▶ Work order
Every line in the entries where "master" is found should be copied.

Items from a data source:
┏━━

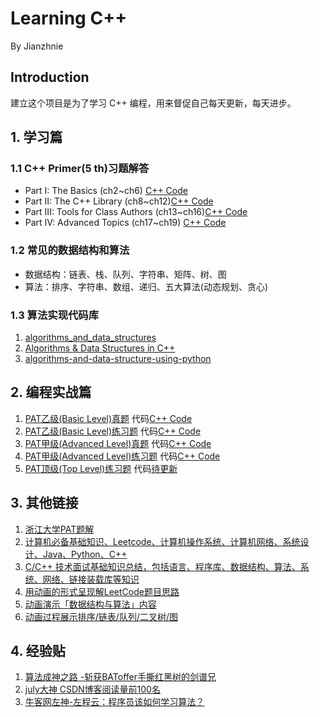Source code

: # Learning C++
By Jianzhnie
## Introduction
建立这个项目是为了学习 C++ 编程，用来督促自己每天更新，每天进步。

## 1. 学习篇
### 1.1 C++ Primer(5 th)习题解答
- Part I: The Basics (ch2~ch6) [C++ Code]()
- Part II: The C++ Library (ch8~ch12)[C++ Code]()
- Part III: Tools for Class Authors (ch13~ch16)[C++ Code]()
- Part IV: Advanced Topics (ch17~ch19) [C++ Code]()

### 1.2 常见的数据结构和算法
- 数据结构：链表、栈、队列、字符串、矩阵、树、图
- 算法：排序、字符串、数组、递归、五大算法(动态规划、贪心)

### 1.3 算法实现代码库
1. [algorithms_and_data_structures](https://github.com/mandliya/algorithms_and_data_structures)
2. [Algorithms & Data Structures in C++](https://github.com/xtaci/algorithms)
3. [algorithms-and-data-structure-using-python](https://github.com/facert/python-data-structure-cn)


## 2. 编程实战篇
1. [PAT乙级(Basic Level)真题](https://www.nowcoder.com/pat/6/problems)  代码[C++ Code](https://github.com/jianzhnie/learnc/tree/master/Programming-Ability-Test/PATeasy2)
2. [PAT乙级(Basic Level)练习题](https://www.nowcoder.com/pat/2/problems)  代码[C++ Code](https://github.com/jianzhnie/learnc/tree/master/Programming-Ability-Test/PATeasy1)
3. [PAT甲级(Advanced Level)真题](https://www.nowcoder.com/pat/5/problems)  代码[C++ Code](https://github.com/jianzhnie/learnc/tree/master/Programming-Ability-Test/PAThard2)
4. [PAT甲级(Advanced Level)练习题](https://www.nowcoder.com/pat/1/problems) 代码[C++ Code](https://github.com/jianzhnie/learnc/tree/master/Programming-Ability-Test/PAThard1)
5. [PAT顶级(Top Level)练习题](https://www.nowcoder.com/pat/1/problems) 代码[待更新]()


## 3. 其他链接
1. [ 浙江大学PAT题解](https://github.com/liuchuo/PAT)
2. [计算机必备基础知识、Leetcode、计算机操作系统、计算机网络、系统设计、Java、Python、C++](https://github.com/CyC2018/CS-Notes)
3. [C/C++ 技术面试基础知识总结，包括语言、程序库、数据结构、算法、系统、网络、链接装载库等知识](https://github.com/huihut/interview)
4. [用动画的形式呈现解LeetCode题目思路](https://github.com/MisterBooo/LeetCodeAnimation)
5. [动画演示「数据结构与算法」内容 ](https://www.cxyxiaowu.com/leetcodeanimation)
6. [动画过程展示排序/链表/队列/二叉树/图](https://visualgo.net/zh)

## 4. 经验贴
1. [算法成神之路 -斩获BAToffer手撕红黑树的剑谱兄](http%3A//t.cn/ELbVOZ7)
2. [july大神 CSDN博客阅读量前100名](https%3A//blog.csdn.net/v_JULY_v/article/details/19131887)
3. [牛客网左神-左程云：程序员该如何学习算法？](https%3A//www.nowcoder.com/discuss/61529)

┗━━

▶ Your solution
1. [PAT乙级(Basic Level)真题](https://www.nowcoder.com/pat/6/problems)  代码[C++ Code](https://github.com/jianzhnie/learnc/tree/master/Programming-Ability-Test/PATeasy2)
2. [PAT乙级(Basic Level)练习题](https://www.nowcoder.com/pat/2/problems)  代码[C++ Code](https://github.com/jianzhnie/learnc/tree/master/Programming-Ability-Test/PATeasy1)
3. [PAT甲级(Advanced Level)真题](https://www.nowcoder.com/pat/5/problems)  代码[C++ Code](https://github.com/jianzhnie/learnc/tree/master/Programming-Ability-Test/PAThard2)
4. [PAT甲级(Advanced Level)练习题](https://www.nowcoder.com/pat/1/problems) 代码[C++ Code](https://github.com/jianzhnie/learnc/tree/master/Programming-Ability-Test/PAThard1)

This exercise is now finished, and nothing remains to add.